In their own words, what Mahalanabis et al accomplished was to provide “confirmation of the effectiveness” of ORS in a “field trial… [where] extremely adverse logistic and administrative conditions prevailed”.

Once again, let it be remembered that Mahalanabis even himself (with his co-authors) laid no claim to having “invented” ORT/ORS — their claim to fame was for having demonstrated the effectiveness of employing locally-produced ORS treatment in a large-scale field setting.

Another historical aspect that needs revisiting is the oft-repeated claim that ORS was termed by a 1978 Lancet editorial as the (or among the) “most important medical advance” of the twentieth century. However, the Lancet said nothing of the sort.

What a 1978 editorial (‘Water with Sugar and Salt‘) did say: “The discovery that sodium transport & glucose transport are coupled in the small intestine, so that glucose accelerates absorption of solute and water, was potentially the most important medical advance this century.”

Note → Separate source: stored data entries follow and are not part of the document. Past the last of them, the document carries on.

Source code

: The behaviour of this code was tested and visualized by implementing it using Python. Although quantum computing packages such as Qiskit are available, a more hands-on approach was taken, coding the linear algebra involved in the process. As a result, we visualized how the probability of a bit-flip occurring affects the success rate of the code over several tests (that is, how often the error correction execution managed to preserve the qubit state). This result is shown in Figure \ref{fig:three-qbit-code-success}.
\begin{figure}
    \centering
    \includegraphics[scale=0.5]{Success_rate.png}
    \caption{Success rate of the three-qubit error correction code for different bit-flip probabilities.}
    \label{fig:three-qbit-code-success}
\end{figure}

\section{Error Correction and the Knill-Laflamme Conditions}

It is true that as a general rule, trend-setters in fields like public health receive far less media acclaim than those in other areas in science and medicine: one saw, for example, surgeons rather than public health experts being overwhelmingly invited to TV studios during COVID.

This common bias against supposedly “unglamorous” fields could be one of the main reasons why many of us stumbled upon Mahalanabis and his work only after his death.

Nevertheless, if we are genuinely interested in learning about and celebrating such stalwarts and their achievements, then propagating misinformation and false histories under the agenda of nationalism and even decolonisation, is certainly a sad way to do that.

Kiran Kumbhar is a historian, teacher and former physician, currently affiliated with the Johns Hopkins University School of Medicine.